Top of INFORMATION SHOWN
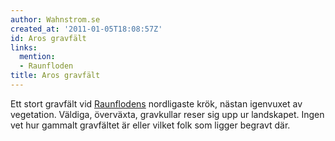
 ```yaml
---
author: Wahnstrom.se
created_at: '2011-01-05T18:08:57Z'
id: Aros gravfält
links:
  mention:
  - Raunfloden
title: Aros gravfält
---
```


Ett stort gravfält vid [Raunflodens] nordligaste krök, nästan igenvuxet av vegetation. Väldiga,
överväxta, gravkullar reser sig upp ur landskapet. Ingen vet hur gammalt gravfältet är eller vilket
folk som ligger begravt där.

  [Raunflodens]: Raunfloden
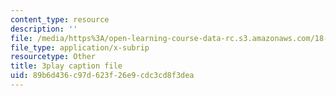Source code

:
 ```yaml
---
content_type: resource
description: ''
file: /media/https%3A/open-learning-course-data-rc.s3.amazonaws.com/18-404j-theory-of-computation-fall-2020/89b6d436c97d623f26e9cdc3cd8f3dea_N28g_YBXY8Y.srt
file_type: application/x-subrip
resourcetype: Other
title: 3play caption file
uid: 89b6d436-c97d-623f-26e9-cdc3cd8f3dea
---
```

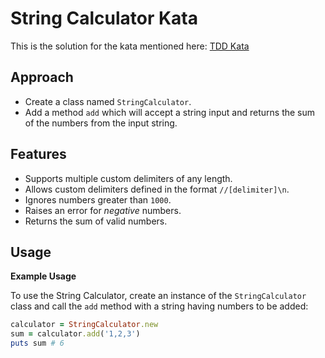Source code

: # String Calculator Kata
This is the solution for the kata mentioned here: [TDD Kata](https://osherove.com/tdd-kata-1/)

## Approach
- Create a class named `StringCalculator`.
- Add a method `add` which will accept a string input and returns the sum of the numbers from the input string.

## Features
- Supports multiple custom delimiters of any length.
- Allows custom delimiters defined in the format `//[delimiter]\n`.
- Ignores numbers greater than `1000`.
- Raises an error for _negative_ numbers.
- Returns the sum of valid numbers.

## Usage
**Example Usage**

To use the String Calculator, create an instance of the `StringCalculator` class and call the `add` method with a string having numbers to be added:
```ruby
calculator = StringCalculator.new
sum = calculator.add('1,2,3')
puts sum # 6
```


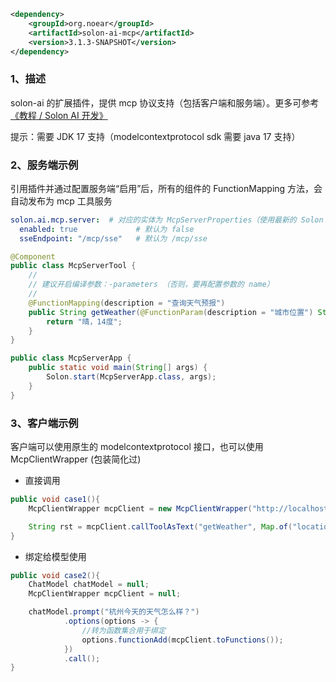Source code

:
 ```xml
<dependency>
    <groupId>org.noear</groupId>
    <artifactId>solon-ai-mcp</artifactId>
    <version>3.1.3-SNAPSHOT</version>
</dependency>
```


### 1、描述

solon-ai 的扩展插件，提供 mcp 协议支持（包括客户端和服务端）。更多可参考 [《教程 / Solon AI 开发》](/article/learn-solon-ai)

提示：需要 JDK 17 支持（modelcontextprotocol sdk 需要 java 17 支持）

### 2、服务端示例

引用插件并通过配置服务端“启用”后，所有的组件的 FunctionMapping 方法，会自动发布为 mcp 工具服务

```yaml
solon.ai.mcp.server:  # 对应的实体为 McpServerProperties（使用最新的 Solon Idea Plugin 会自动提示）
  enabled: true             # 默认为 false
  sseEndpoint: "/mcp/sse"   # 默认为 /mcp/sse
```



```java
@Component
public class McpServerTool {
    //
    // 建议开启编译参数：-parameters （否则，要再配置参数的 name）
    //
    @FunctionMapping(description = "查询天气预报")
    public String getWeather(@FunctionParam(description = "城市位置") String location) {
        return "晴，14度";
    }
}

public class McpServerApp {
    public static void main(String[] args) {
        Solon.start(McpServerApp.class, args);
    }
}
```

### 3、客户端示例

客户端可以使用原生的 modelcontextprotocol 接口，也可以使用 McpClientWrapper (包装简化过)

* 直接调用

```java
public void case1(){
    McpClientWrapper mcpClient = new McpClientWrapper("http://localhost:8080", "/mcp/sse");

    String rst = mcpClient.callToolAsText("getWeather", Map.of("location", "杭州"));
}
```

* 绑定给模型使用

```java
public void case2(){
    ChatModel chatModel = null;
    McpClientWrapper mcpClient = null;

    chatModel.prompt("杭州今天的天气怎么样？")
            .options(options -> {
                //转为函数集合用于绑定
                options.functionAdd(mcpClient.toFunctions());
            })
            .call();
}
```
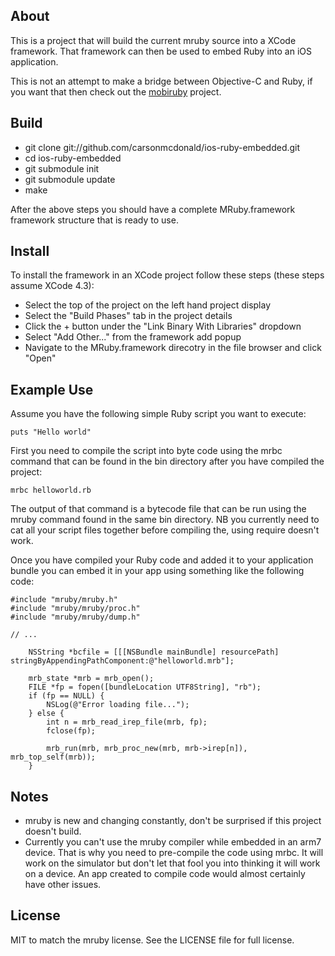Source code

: ## About

This is a project that will build the current mruby source into a XCode
framework. That framework can then be used to embed Ruby into an iOS
application.

This is not an attempt to make a bridge between Objective-C and Ruby, if you
want that then check out the [mobiruby](http://mobiruby.org/) project.

## Build

* git clone git://github.com/carsonmcdonald/ios-ruby-embedded.git
* cd ios-ruby-embedded
* git submodule init
* git submodule update
* make

After the above steps you should have a complete MRuby.framework framework
structure that is ready to use.

## Install

To install the framework in an XCode project follow these steps (these steps
assume XCode 4.3):

* Select the top of the project on the left hand project display
* Select the "Build Phases" tab in the project details
* Click the + button under the "Link Binary With Libraries" dropdown
* Select "Add Other..." from the framework add popup
* Navigate to the MRuby.framework direcotry in the file browser and click
  "Open"

## Example Use

Assume you have the following simple Ruby script you want to execute:

```
puts "Hello world"
```

First you need to compile the script into byte code using the mrbc command
that can be found in the bin directory after you have compiled the project:

```
mrbc helloworld.rb
```

The output of that command is a bytecode file that can be run using the mruby
command found in the same bin directory. NB you currently need to cat all your
script files together before compiling the, using require doesn't work.

Once you have compiled your Ruby code and added it to your application bundle
you can embed it in your app using something like the following code:

```
#include "mruby/mruby.h"
#include "mruby/mruby/proc.h"
#include "mruby/mruby/dump.h"

// ...

    NSString *bcfile = [[[NSBundle mainBundle] resourcePath] stringByAppendingPathComponent:@"helloworld.mrb"];
    
    mrb_state *mrb = mrb_open();    
    FILE *fp = fopen([bundleLocation UTF8String], "rb");
    if (fp == NULL) {
        NSLog(@"Error loading file...");
    } else {
        int n = mrb_read_irep_file(mrb, fp);
        fclose(fp);
        
        mrb_run(mrb, mrb_proc_new(mrb, mrb->irep[n]), mrb_top_self(mrb));
    }
```

## Notes

* mruby is new and changing constantly, don't be surprised if this project
  doesn't build.
* Currently you can't use the mruby compiler while embedded in an arm7 device.
  That is why you need to pre-compile the code using mrbc. It will work on the 
  simulator but don't let that fool you into thinking it will work on a device. 
  An app created to compile code would almost certainly have other issues.

## License

MIT to match the mruby license. See the LICENSE file for full license.
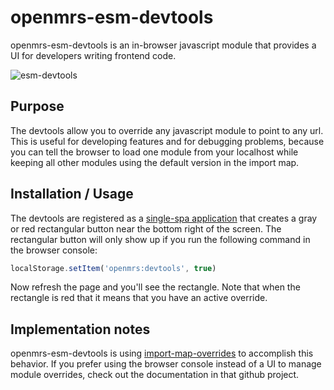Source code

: # openmrs-esm-devtools

openmrs-esm-devtools is an in-browser javascript module that provides a UI for 
developers writing frontend code.

![esm-devtools](https://user-images.githubusercontent.com/1031876/81030238-f5b9d500-8e3c-11ea-81b8-6c2a4938faf2.gif)

## Purpose

The devtools allow you to override any javascript module to point to any url. 
This is useful for developing features and for debugging problems, because you 
can tell the browser to load one module from your localhost while keeping all 
other modules using the default version in the import map.

## Installation / Usage

The devtools are registered as a
[single-spa application](https://single-spa.js.org/docs/building-applications/)
that creates a gray or red rectangular button near the bottom right of the 
screen. The rectangular button will only show up if you run the following 
command in the browser console:

```js
localStorage.setItem('openmrs:devtools', true)
```

Now refresh the page and you'll see the rectangle. Note that when the rectangle is 
red that it means that you have an active override.

## Implementation notes

openmrs-esm-devtools is using
[import-map-overrides](https://github.com/joeldenning/import-map-overrides) 
to accomplish this behavior. 
If you prefer using the browser console instead of a UI to manage module 
overrides, check out the documentation in that github project.
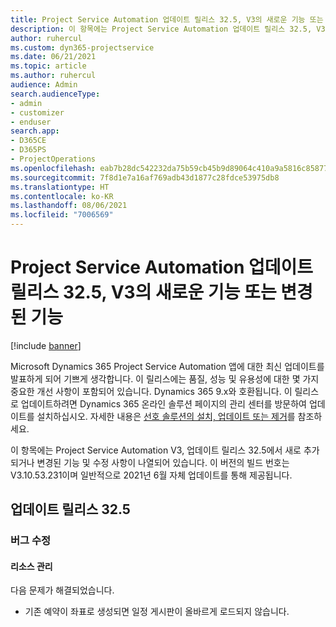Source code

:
```yaml
---
title: Project Service Automation 업데이트 릴리스 32.5, V3의 새로운 기능 또는 변경된 기능
description: 이 항목에는 Project Service Automation 업데이트 릴리스 32.5, V3에서 사용할 수 있는 기능 및 수정 사항이 나열되어 있습니다.
author: ruhercul
ms.custom: dyn365-projectservice
ms.date: 06/21/2021
ms.topic: article
ms.author: ruhercul
audience: Admin
search.audienceType:
- admin
- customizer
- enduser
search.app:
- D365CE
- D365PS
- ProjectOperations
ms.openlocfilehash: eab7b28dc542232da75b59cb45b9d89064c410a9a5816c8587783140daf54f46
ms.sourcegitcommit: 7f8d1e7a16af769adb43d1877c28fdce53975db8
ms.translationtype: HT
ms.contentlocale: ko-KR
ms.lasthandoff: 08/06/2021
ms.locfileid: "7006569"
---
```

# <a name="whats-new-or-changed-in-project-service-automation-update-release-325-v3"></a>Project Service Automation 업데이트 릴리스 32.5, V3의 새로운 기능 또는 변경된 기능

[!include [banner](../includes/psa-now-project-operations.md)]

Microsoft Dynamics 365 Project Service Automation 앱에 대한 최신 업데이트를 발표하게 되어 기쁘게 생각합니다. 이 릴리스에는 품질, 성능 및 유용성에 대한 몇 가지 중요한 개선 사항이 포함되어 있습니다. Dynamics 365 9.x와 호환됩니다. 이 릴리스로 업데이트하려면 Dynamics 365 온라인 솔루션 페이지의 관리 센터를 방문하여 업데이트를 설치하십시오. 자세한 내용은 [선호 솔루션의 설치, 업데이트 또는 제거](/power-platform/admin/install-remove-preferred-solution)를 참조하세요.

이 항목에는 Project Service Automation V3, 업데이트 릴리스 32.5에서 새로 추가되거나 변경된 기능 및 수정 사항이 나열되어 있습니다. 이 버전의 빌드 번호는 V3.10.53.231이며 일반적으로 2021년 6월 자체 업데이트를 통해 제공됩니다.

## <a name="update-release-325"></a>업데이트 릴리스 32.5

### <a name="bug-fixes"></a>버그 수정

#### <a name="resource-management"></a>리소스 관리

다음 문제가 해결되었습니다.

- 기존 예약이 좌표로 생성되면 일정 게시판이 올바르게 로드되지 않습니다.

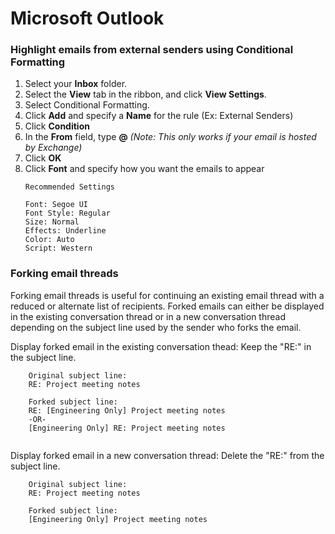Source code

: # Microsoft Outlook

### Highlight emails from external senders using Conditional Formatting
1. Select your **Inbox** folder.
2. Select the **View** tab in the ribbon, and click **View Settings**.
3. Select Conditional Formatting.
4. Click **Add** and specify a **Name** for the rule (Ex: External Senders)
5. Click **Condition**
6. In the **From** field, type **@** _(Note: This only works if your email is hosted by Exchange)_
7. Click **OK**
8. Click **Font** and specify how you want the emails to appear
    ```
    Recommended Settings

    Font: Segoe UI
    Font Style: Regular
    Size: Normal
    Effects: Underline
    Color: Auto
    Script: Western
    ```

### Forking email threads
Forking email threads is useful for continuing an existing email thread with a reduced or alternate list of recipients. Forked emails can either be displayed in the existing conversation thread or in a new conversation thread depending on the subject line used by the sender who forks the email.

Display forked email in the existing conversation thead:
Keep the "RE:" in the subject line.
```
    Original subject line:
    RE: Project meeting notes
    
    Forked subject line:
    RE: [Engineering Only] Project meeting notes
    -OR-
    [Engineering Only] RE: Project meeting notes
    
```

Display forked email in a new conversation thread:
Delete the "RE:" from the subject line.
```
    Original subject line:
    RE: Project meeting notes
    
    Forked subject line:
    [Engineering Only] Project meeting notes
```
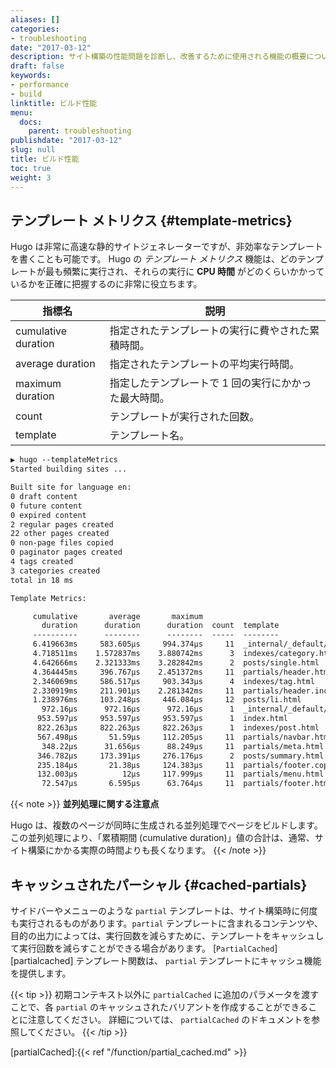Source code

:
 ```yaml
---
aliases: []
categories:
- troubleshooting
date: "2017-03-12"
description: サイト構築の性能問題を診断し、改善するために使用される機能の概要について説明します。
draft: false
keywords:
- performance
- build
linktitle: ビルド性能
menu:
  docs:
    parent: troubleshooting
publishdate: "2017-03-12"
slug: null
title: ビルド性能
toc: true
weight: 3
---
```


## テンプレート メトリクス {#template-metrics}

Hugo は非常に高速な静的サイトジェネレーターですが、非効率なテンプレートを書くことも可能です。 Hugo の _テンプレート メトリクス_ 機能は、どのテンプレートが最も頻繁に実行され、それらの実行に **CPU 時間** がどのくらいかかっているかを正確に把握するのに非常に役立ちます。

| 指標名              | 説明                                                           |
| ------------------- | -------------------------------------------------------------- |
| cumulative duration | 指定されたテンプレートの実行に費やされた累積時間。          |
| average duration    | 指定されたテンプレートの平均実行時間。             |
| maximum duration    | 指定したテンプレートで 1 回の実行にかかった最大時間。 |
| count               | テンプレートが実行された回数。                   |
| template            | テンプレート名。                                            |

```txt
▶ hugo --templateMetrics
Started building sites ...

Built site for language en:
0 draft content
0 future content
0 expired content
2 regular pages created
22 other pages created
0 non-page files copied
0 paginator pages created
4 tags created
3 categories created
total in 18 ms

Template Metrics:

     cumulative       average       maximum
       duration      duration      duration  count  template
     ----------      --------      --------  -----  --------
     6.419663ms     583.605µs     994.374µs     11  _internal/_default/rss.xml
     4.718511ms    1.572837ms    3.880742ms      3  indexes/category.html
     4.642666ms    2.321333ms    3.282842ms      2  posts/single.html
     4.364445ms     396.767µs    2.451372ms     11  partials/header.html
     2.346069ms     586.517µs     903.343µs      4  indexes/tag.html
     2.330919ms     211.901µs    2.281342ms     11  partials/header.includes.html
     1.238976ms     103.248µs     446.084µs     12  posts/li.html
       972.16µs      972.16µs      972.16µs      1  _internal/_default/sitemap.xml
      953.597µs     953.597µs     953.597µs      1  index.html
      822.263µs     822.263µs     822.263µs      1  indexes/post.html
      567.498µs       51.59µs     112.205µs     11  partials/navbar.html
       348.22µs      31.656µs      88.249µs     11  partials/meta.html
      346.782µs     173.391µs     276.176µs      2  posts/summary.html
      235.184µs       21.38µs     124.383µs     11  partials/footer.copyright.html
      132.003µs          12µs     117.999µs     11  partials/menu.html
       72.547µs       6.595µs      63.764µs     11  partials/footer.html
```

{{< note >}}
**並列処理に関する注意点**

Hugo は、複数のページが同時に生成される並列処理でページをビルドします。この並列処理により、「累積期間 (cumulative duration)」値の合計は、通常、サイト構築にかかる実際の時間よりも長くなります。
{{< /note >}}

## キャッシュされたパーシャル {#cached-partials}

サイドバーやメニューのような `partial` テンプレートは、サイト構築時に何度も実行されるものがあります。`partial` テンプレートに含まれるコンテンツや、目的の出力によっては、実行回数を減らすために、テンプレートをキャッシュして実行回数を減らすことができる場合があります。 [`PartialCached`][partialcached] テンプレート関数は、 `partial` テンプレートにキャッシュ機能を提供します。

{{< tip >}}
初期コンテキスト以外に `partialCached` に追加のパラメータを渡すことで、各 `partial` のキャッシュされたバリアントを作成することができることに注意してください。 詳細については、 `partialCached` のドキュメントを参照してください。
{{< /tip >}}

[partialCached]:{{< ref "/function/partial_cached.md" >}}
Bottom of INFORMATION SHOWN
--- TASK INSTRUCTIONS ---
Every line above carrying the word "Forking" needs to be shown.

--- RESPONSE AREA ---
### Forking email threads
Forking email threads is useful for continuing an existing email thread with a reduced or alternate list of recipients. Forked emails can either be displayed in the existing conversation thread or in a new conversation thread depending on the subject line used by the sender who forks the email.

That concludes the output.